The other night I caught a glimpse of this light for the last time. It could be a few months, or this could be it. I’ve learned over the years, through the naivety, that I can never quite predict where I will be.
This time, I was given three days notice. I put a note out into the world on Saturday and by Sunday night I had a place to live. I didn’t want to leave home that fast. I was ready for a new way of life, but I hadn’t quite appreciated the glimpse of light with the mindset that it might be for the last month, week, or day. I hadn’t done the drive to barre class with the anticipated nostalgia. I most certainly didn’t get a chance to hug my nieces enough, or go for that glass of wine with my mom. And despite that I had been home for 6 months, I still wish I had made the trek to my best friends new apartment in the middle of nowhere more. It would have been great if I had gone out with my Brother and Sister-in-law even just once or soaked up more of my Dad’s wisdom instead of catching up on Transparent. A show that he has unfortunately attempted to watch.
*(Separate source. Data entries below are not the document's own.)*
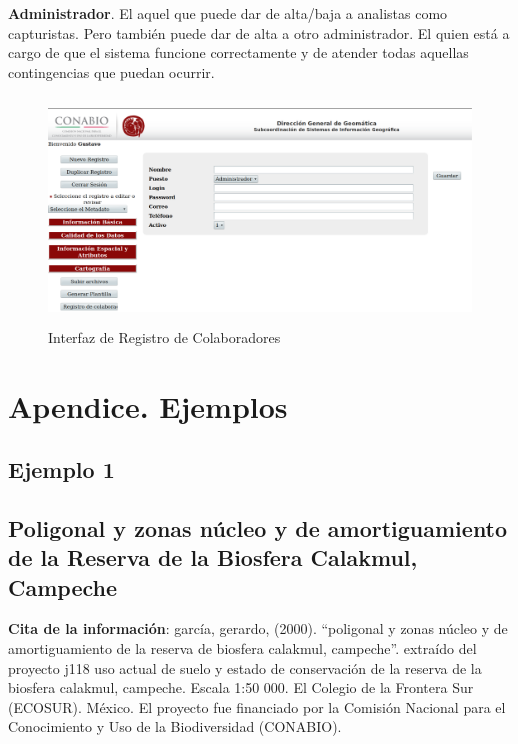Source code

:\documentclass[twoside]{book}
\begin{document}
\textbf{Administrador}. El aquel que puede dar de alta/baja a analistas como capturistas. Pero también puede dar de alta a otro administrador. El quien está a cargo de que el sistema funcione correctamente y de atender todas aquellas contingencias que puedan ocurrir.

\begin{figure}[h!] %
	\includegraphics[width=12cm, height=6cm]{img/registroColaboradores} %
	\caption{Interfaz de Registro de Colaboradores}
\end{figure}


\chapter*{Apendice. Ejemplos}
\section*{Ejemplo 1}
\section*{Poligonal y zonas núcleo y de amortiguamiento de la Reserva de la Biosfera Calakmul, Campeche}


\textbf{Cita de la información}: garcía, gerardo, (2000). “poligonal y zonas núcleo y de amortiguamiento de la reserva de biosfera calakmul, campeche”. extraído del proyecto j118 uso actual de suelo y estado de conservación de la reserva de la biosfera calakmul, campeche.
Escala 1:50 000. El Colegio de la Frontera Sur (ECOSUR). México. El proyecto fue
financiado por la Comisión Nacional para el Conocimiento y Uso de la Biodiversidad
(CONABIO).
\end{document}
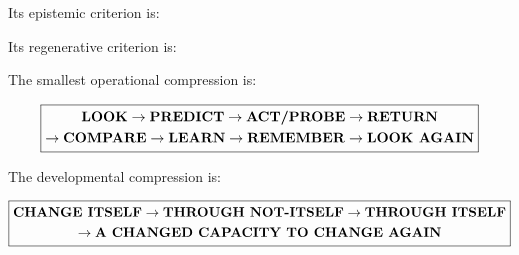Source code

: \documentclass[
]{article}
\begin{document}
Its epistemic criterion is:

\begin{center}
\end{center}

Its regenerative criterion is:

\begin{center}
\end{center}

The smallest operational compression is:

\[
\boxed{
\begin{gathered}
\text{\textbf{LOOK}}
\to
\text{\textbf{PREDICT}}
\to
\text{\textbf{ACT/PROBE}}
\to
\text{\textbf{RETURN}}\\
\to
\text{\textbf{COMPARE}}
\to
\text{\textbf{LEARN}}
\to
\text{\textbf{REMEMBER}}
\to
\text{\textbf{LOOK AGAIN}}
\end{gathered}
}
\]

The developmental compression is:

\[
\boxed{
\begin{gathered}
\text{\textbf{CHANGE ITSELF}}
\to
\text{\textbf{THROUGH NOT-ITSELF}}
\to
\text{\textbf{THROUGH ITSELF}}\\
\to
\text{\textbf{A CHANGED CAPACITY TO CHANGE AGAIN}}
\end{gathered}
}
\]
\end{document}
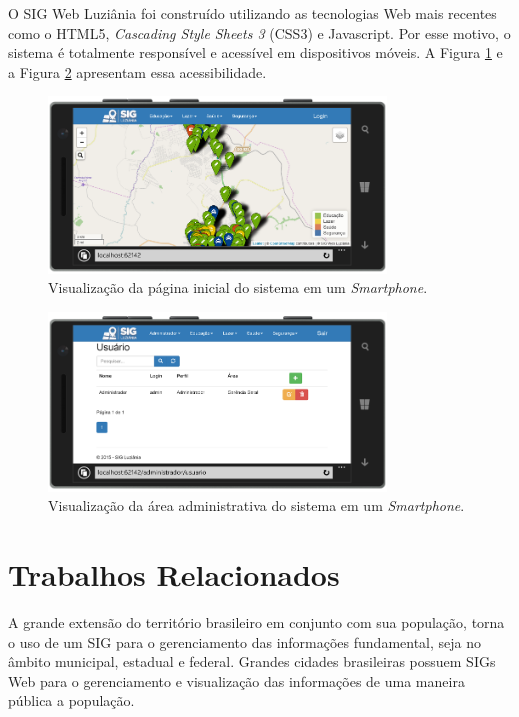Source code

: O SIG Web Luziânia foi construído utilizando as tecnologias Web mais recentes como o HTML5, \textit{Cascading Style Sheets 3} (CSS3) e Javascript. Por esse motivo, o sistema é totalmente responsível e acessível em dispositivos móveis. A Figura \ref{fig:MobileMapa} e a Figura \ref{fig:MobileAdm} apresentam essa acessibilidade.

\begin{figure}[h]
\centering
\includegraphics[width=0.80\textwidth]{./img/cap_IV/28-MobileMapa}
\caption{Visualização da página inicial do sistema em um \textit{Smartphone}.}
\label{fig:MobileMapa}
\end{figure}

\newpage

\begin{figure}[h]
\centering
\includegraphics[width=0.80\textwidth]{./img/cap_IV/29-MobileAdm}
\caption{Visualização da área administrativa do sistema em um \textit{Smartphone}.}
\label{fig:MobileAdm}
\end{figure}

\section{Trabalhos Relacionados}

A grande extensão do território brasileiro em conjunto com sua população, torna o uso de um SIG para o gerenciamento das informações fundamental, seja no âmbito municipal, estadual e federal. Grandes cidades brasileiras possuem SIGs Web para o gerenciamento e visualização das informações de uma maneira pública a população.

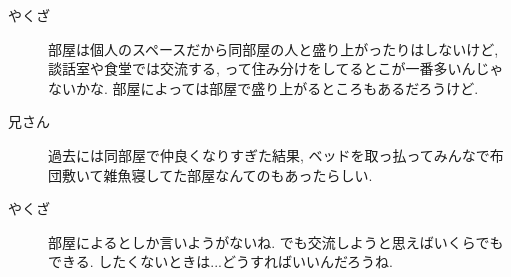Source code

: \documentclass[10pt,b5jsbook,dvips,dvipdfmx,openany]{jsbook}
\theoremstyle{definition}
\begin{document}
\begin{multicols}{2}
\begin{description}
		\item[やくざ]部屋は個人のスペースだから同部屋の人と盛り上がったりはしないけど, 談話室や食堂では交流する, って住み分けをしてるとこが一番多いんじゃないかな. 部屋によっては部屋で盛り上がるところもあるだろうけど. 
		\item[兄さん]過去には同部屋で仲良くなりすぎた結果, ベッドを取っ払ってみんなで布団敷いて雑魚寝してた部屋なんてのもあったらしい. 
		\item[やくざ]部屋によるとしか言いようがないね. でも交流しようと思えばいくらでもできる. したくないときは...どうすればいいんだろうね. 
		\end{description}



\end{multicols}
\end{document}
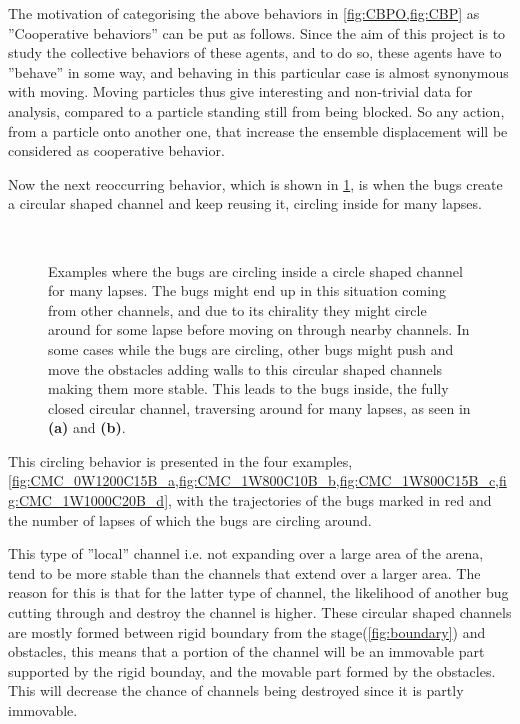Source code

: The motivation of categorising the above behaviors in \cref{fig:CBPO,fig:CBP} as 
''Cooperative behaviors'' can be put as follows. Since 
the aim of this project is to study the collective behaviors of these agents, 
and to do so, these agents have to ''behave'' in some way, and behaving in 
this particular case is almost synonymous with moving. Moving particles thus give 
interesting and non-trivial data for analysis, compared to a particle standing still 
from being blocked. So any action, from a particle onto another one, that increase the 
ensemble displacement will be considered as cooperative behavior.


Now the next reoccurring behavior, which is shown 
in \cref{fig:CMC}, is when the bugs create a circular 
shaped channel and keep reusing it, circling inside for 
many lapses. 


\begin{figure}[htpb!]
\centering
{}\quad
{}\\
\quad
{}
\caption{Examples where the bugs are circling inside 
a circle shaped channel for many lapses. The bugs might 
end up in this situation coming from other channels, 
and due to its chirality they might circle around for some 
lapse before moving on through nearby channels. In some cases 
while the bugs are circling, other bugs might push and move 
the obstacles adding walls to this circular shaped channels making 
them more stable. This leads to the bugs inside, the fully closed 
circular channel, traversing around for many lapses, 
as seen in \textbf{(a)} and \textbf{(b)}.} 
\label{fig:CMC}
\end{figure}

This circling behavior is presented in the four examples, 
\cref{fig:CMC_0W1200C15B_a,fig:CMC_1W800C10B_b,fig:CMC_1W800C15B_c,fig:CMC_1W1000C20B_d}, 
with the trajectories of the bugs marked in red and the number 
of lapses of which the bugs are circling around. 

This type of ''local'' channel i.e. not expanding over a large 
area of the arena, tend to be more stable than the channels 
that extend over a larger area. The reason for this is that 
for the latter type of channel, the likelihood of another bug 
cutting through and destroy the channel is higher. These circular 
shaped channels are mostly formed between rigid boundary from the stage(\cref{fig:boundary}) 
and obstacles, this means that a portion of the channel will be an 
immovable part supported by the rigid bounday, and the movable part formed 
by the obstacles. This will decrease the chance of channels being 
destroyed since it is partly immovable.

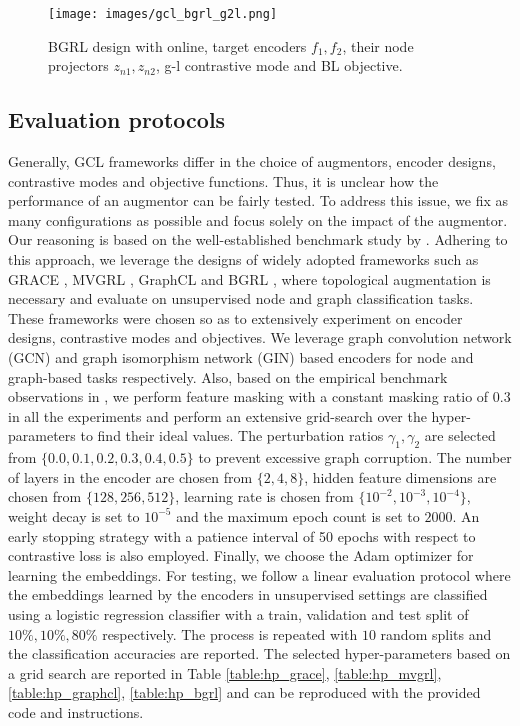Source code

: \documentclass{article}
\theoremstyle{plain}
\theoremstyle{definition}
\theoremstyle{remark}
\begin{document}
\begin{figure*}[ht]
\vskip 0.2in
\begin{center}
\centerline{\texttt{[image: images/gcl\_bgrl\_g2l.png]}}
\caption{BGRL design with online, target encoders $f_1, f_2$, their node projectors $z_{n1}, z_{n2}$, g-l contrastive mode and BL objective.} 
\label{fig:gcl_bgrl_g2l}
\end{center}
\vskip -0.2in
\end{figure*}


\subsection{Evaluation protocols}

Generally, GCL frameworks differ in the choice of augmentors, encoder designs, contrastive modes and objective functions. Thus, it is unclear how the performance of an augmentor can be fairly tested. To address this issue, we fix as many configurations as possible and focus solely on the impact of the augmentor. Our reasoning is based on the well-established benchmark study by \citet{zhu2021empirical}. Adhering to this approach, we leverage the designs of widely adopted frameworks such as GRACE \citep{zhu2020deep}, MVGRL \citep{hassani2020contrastive}, GraphCL \citep{you2020graph} and BGRL \citep{thakoor2021bootstrapped}, where topological augmentation is necessary and evaluate on unsupervised node and graph classification tasks. These frameworks were chosen so as to extensively experiment on encoder designs, contrastive modes and objectives. We leverage graph convolution network (GCN) \citep{kipf2016semi} and graph isomorphism network (GIN) \cite{xu2018powerful} based encoders for node and graph-based tasks respectively. Also, based on the empirical benchmark observations in \citet{zhu2021empirical}, we perform feature masking with a constant masking ratio of $0.3$ in all the experiments and perform an extensive grid-search over the hyper-parameters to find their ideal values. The perturbation ratios $\gamma_1, \gamma_2$ are selected from $\{0.0, 0.1, 0.2, 0.3, 0.4, 0.5\}$ to prevent excessive graph corruption. The number of layers in the encoder are chosen from $\{ 2, 4, 8 \}$, hidden feature dimensions are chosen from $\{ 128, 256, 512 \}$, learning rate is chosen from $\{10^{-2}, 10^{-3}, 10^{-4}\}$, weight decay is set to $10^{-5}$ and the maximum epoch count is set to $2000$. An early stopping strategy with a patience interval of 50 epochs with respect to contrastive loss is also employed. Finally, we choose the Adam optimizer for learning the embeddings. For testing, we follow a linear evaluation protocol \citep{velickovic2019deep, zhu2021empirical} where the embeddings learned by the encoders in unsupervised settings are classified using a logistic regression classifier with a train, validation and test split of $10\%, 10\%, 80\%$ respectively. The process is repeated with $10$ random splits and the classification accuracies are reported. The selected hyper-parameters based on a grid search are reported in Table \ref{table:hp_grace}, \ref{table:hp_mvgrl}, \ref{table:hp_graphcl}, \ref{table:hp_bgrl} and can be reproduced with the provided code and instructions.
\end{document}
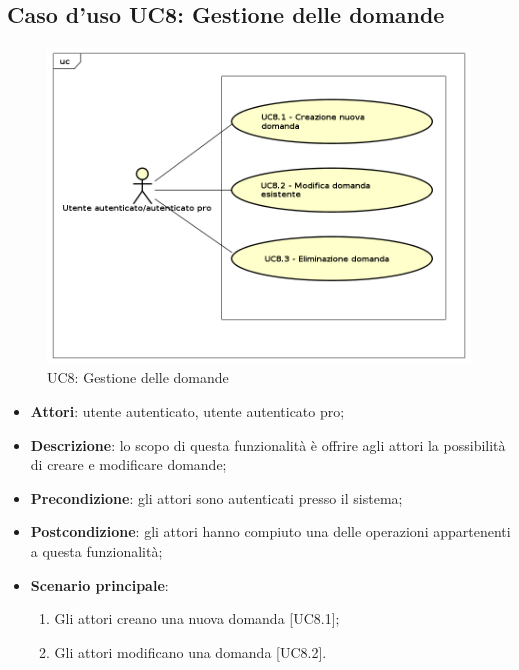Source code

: \subsection{Caso d'uso UC8: Gestione delle domande}
	\label{UC8}
	\begin{figure}[h]
		\centering
			\includegraphics[scale=0.45,keepaspectratio]{UML/UC8.png}
		\caption{UC8: Gestione delle domande}
	\end{figure}
	\FloatBarrier
	\begin{itemize}
		\item
			\textbf{Attori}: utente autenticato, utente autenticato pro;
		\item		
			\textbf{Descrizione}: lo scopo di questa funzionalità è offrire agli attori la possibilità di creare e modificare domande;
		\item
			\textbf{Precondizione}: gli attori sono autenticati presso il sistema; 
		\item
			\textbf{Postcondizione}: gli attori hanno compiuto una delle operazioni appartenenti a questa funzionalità;
		\item
			\textbf{Scenario principale}:
	       		\begin{enumerate}
					\item
					Gli attori creano una nuova domanda [UC8.1];
					\item
					Gli attori modificano una domanda [UC8.2].
	 			\end{enumerate}
	\end{itemize}
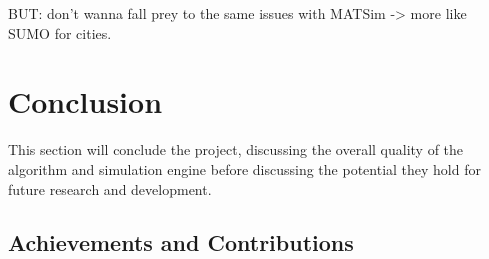 \documentclass[ %
                    author={Alexander Hill},
                supervisor={Dr. Benjamin Sach},
                    degree={MEng},
                     title={MARMOSET},
                  subtitle={Multi-Agent Route Management using Online Simulation for Efficient Transportation},
                      type={research},
                      year={2016} ]{dissertation}
\begin{document}
BUT: don't wanna fall prey to the same issues with MATSim -> more like SUMO for
cities.






\chapter{Conclusion}
\label{chap:conclusion}

This section will conclude the project, discussing the overall quality of the
algorithm and simulation engine before discussing the potential they hold for
future research and development.

\section{Achievements and Contributions}
\end{document}
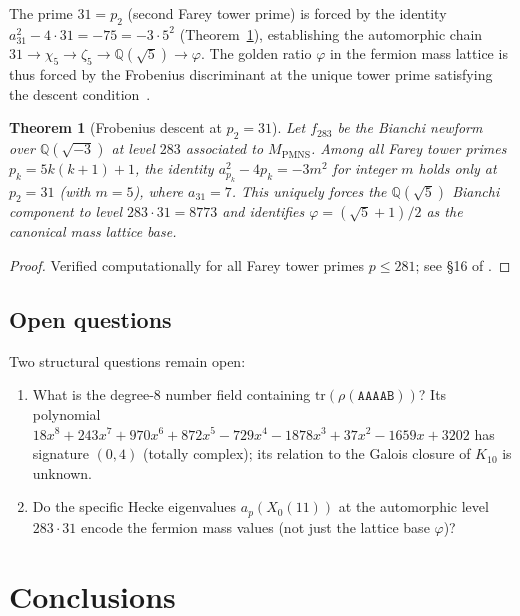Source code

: \documentclass[11pt,a4paper]{article}
\newtheorem{theorem}{Theorem}
\theoremstyle{remark}
\newcommand{\MPMNS}{M_{\mathrm{PMNS}}}
\newcommand{\QQ}{\mathbb{Q}}
\newcommand{\Kten}{K_{10}}
\begin{document}
The prime $31 = p_2$ (second Farey tower prime) is forced by the
identity $a_{31}^2 - 4 \cdot 31 = -75 = -3 \cdot 5^2$
(Theorem~\ref{thm:p31}), establishing the automorphic chain
$31 \to \chi_5 \to \zeta_5 \to \QQ(\sqrt{5}) \to \varphi$.
The golden ratio $\varphi$ in the fermion mass lattice is thus
forced by the Frobenius discriminant at the unique tower prime
satisfying the descent condition~\cite{Gentry:arith}.

\begin{theorem}[Frobenius descent at $p_2 = 31$]
\label{thm:p31}
Let $f_{283}$ be the Bianchi newform over $\QQ(\sqrt{-3})$ at
level $283$ associated to $\MPMNS$.
Among all Farey tower primes $p_k = 5k(k+1)+1$,
the identity $a_{p_k}^2 - 4p_k = -3m^2$ for integer $m$ holds
\emph{only} at $p_2 = 31$ (with $m = 5$), where $a_{31} = 7$.
This uniquely forces the $\QQ(\sqrt{5})$ Bianchi component to level
$283 \cdot 31 = 8773$ and identifies $\varphi = (\sqrt{5}+1)/2$
as the canonical mass lattice base.
\end{theorem}

\begin{proof}\sloppy
Verified computationally for all Farey tower primes $p \leq 281$;
see \S16 of \cite{Gentry:arith}.
\fussy\end{proof}

\subsection{Open questions}

Two structural questions remain open:
\begin{enumerate}
\item What is the degree-8 number field containing
  $\mathrm{tr}(\rho(\mathtt{AAAAB}))$?
  Its polynomial
  $18x^8 + 243x^7 + 970x^6 + 872x^5 - 729x^4 - 1878x^3 + 37x^2
  - 1659x + 3202$
  has signature $(0,4)$ (totally complex); its relation to the
  Galois closure of $\Kten$ is unknown.
\item Do the specific Hecke eigenvalues $a_p(X_0(11))$ at the
  automorphic level $283 \cdot 31$ encode the fermion mass values
  (not just the lattice base $\varphi$)?
\end{enumerate}

\section{Conclusions}
\label{sec:concl}
\end{document}
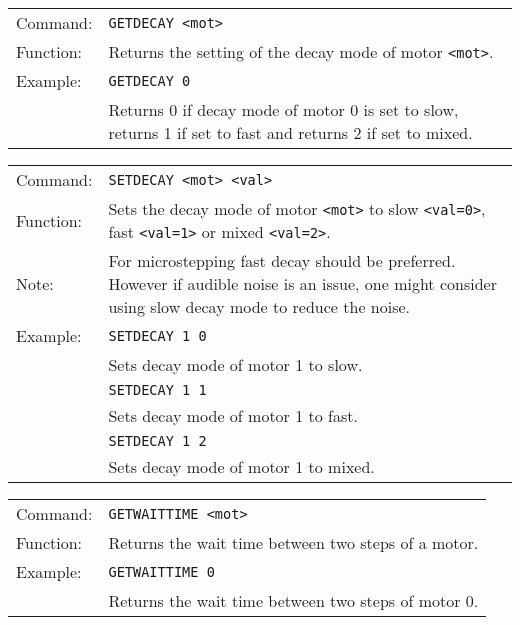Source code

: \begin{table}[h]
  \begin{tabularx}{\textwidth}{lX}
    Command:  & \texttt{GETDECAY <mot>}\\
    Function: & Returns the setting of the decay mode of motor \texttt{<mot>}.\\
    Example:  & \texttt{GETDECAY 0}\\
              & Returns 0 if decay mode of motor 0 is set to slow, returns 1 if set to fast and returns 2 if set to mixed.
  \end{tabularx}
\end{table}

\vspace{\vdistace}

\begin{table}[h]
  \begin{tabularx}{\textwidth}{lX}
    Command:  & \texttt{SETDECAY <mot> <val>}\\
    Function: & Sets the decay mode of motor \texttt{<mot>} to slow \texttt{<val=0>}, fast \texttt{<val=1>} or mixed \texttt{<val=2>}.\\
    Note:     & For microstepping fast decay should be preferred. However if audible noise is an issue, one might consider using slow decay mode to reduce the noise.\\
    Example:  & \texttt{SETDECAY 1 0}\\
              & Sets decay mode of motor 1 to slow.\\
              & \texttt{SETDECAY 1 1}\\
              & Sets decay mode of motor 1 to fast.\\
              & \texttt{SETDECAY 1 2}\\
              & Sets decay mode of motor 1 to mixed.
  \end{tabularx}
\end{table}

\vspace{\vdistace}

\begin{table}[h]
  \begin{tabularx}{\textwidth}{lX}
    Command:  & \texttt{GETWAITTIME <mot>}\\
    Function: & Returns the wait time between two steps of a motor.\\
    Example:  & \texttt{GETWAITTIME 0}\\
              & Returns the wait time between two steps of motor 0.
  \end{tabularx}
\end{table}


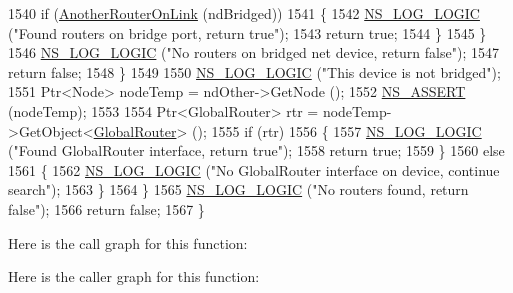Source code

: \begin{DoxyCode}
1540               \textcolor{keywordflow}{if} (\hyperlink{classns3_1_1GlobalRouter_ae2af74f394b3b8de4daad7000fb0b9f7}{AnotherRouterOnLink} (ndBridged))
1541                 \{
1542                   \hyperlink{group__logging_ga88acd260151caf2db9c0fc84997f45ce}{NS\_LOG\_LOGIC} (\textcolor{stringliteral}{"Found routers on bridge port, return true"});
1543                   \textcolor{keywordflow}{return} \textcolor{keyword}{true};
1544                 \}
1545             \}
1546           \hyperlink{group__logging_ga88acd260151caf2db9c0fc84997f45ce}{NS\_LOG\_LOGIC} (\textcolor{stringliteral}{"No routers on bridged net device, return false"});
1547           \textcolor{keywordflow}{return} \textcolor{keyword}{false};
1548         \}
1549 
1550       \hyperlink{group__logging_ga88acd260151caf2db9c0fc84997f45ce}{NS\_LOG\_LOGIC} (\textcolor{stringliteral}{"This device is not bridged"});
1551       Ptr<Node> nodeTemp = ndOther->GetNode ();
1552       \hyperlink{assert_8h_a6dccdb0de9b252f60088ce281c49d052}{NS\_ASSERT} (nodeTemp);
1553 
1554       Ptr<GlobalRouter> rtr = nodeTemp->GetObject<\hyperlink{classns3_1_1GlobalRouter_a778050c70fe491c0fe62b7cf6b10aaf6}{GlobalRouter}> ();
1555       \textcolor{keywordflow}{if} (rtr)
1556         \{
1557           \hyperlink{group__logging_ga88acd260151caf2db9c0fc84997f45ce}{NS\_LOG\_LOGIC} (\textcolor{stringliteral}{"Found GlobalRouter interface, return true"});
1558           \textcolor{keywordflow}{return} \textcolor{keyword}{true};
1559         \}
1560       \textcolor{keywordflow}{else} 
1561         \{
1562           \hyperlink{group__logging_ga88acd260151caf2db9c0fc84997f45ce}{NS\_LOG\_LOGIC} (\textcolor{stringliteral}{"No GlobalRouter interface on device, continue search"});
1563         \}
1564     \}
1565   \hyperlink{group__logging_ga88acd260151caf2db9c0fc84997f45ce}{NS\_LOG\_LOGIC} (\textcolor{stringliteral}{"No routers found, return false"});
1566   \textcolor{keywordflow}{return} \textcolor{keyword}{false};
1567 \}
\end{DoxyCode}


Here is the call graph for this function\+:




Here is the caller graph for this function\+:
But when things happen so fast, moving forward with those regrets and those wishes, buries the excitement. Especially when you know you were the one that shouted.
I’m embarking on a new adventure. And it’s pretty scary. I’ll be ending one job that required me to travel and continue straight on to live in a new city. I have a suitcase and a half packed, but I also managed to pack more hope than before because if this doesn’t work out, the worst that happens is I have to go back home and try it again. And then I get those extra chances, hugs, moments, drives and glimpses of the flickering light.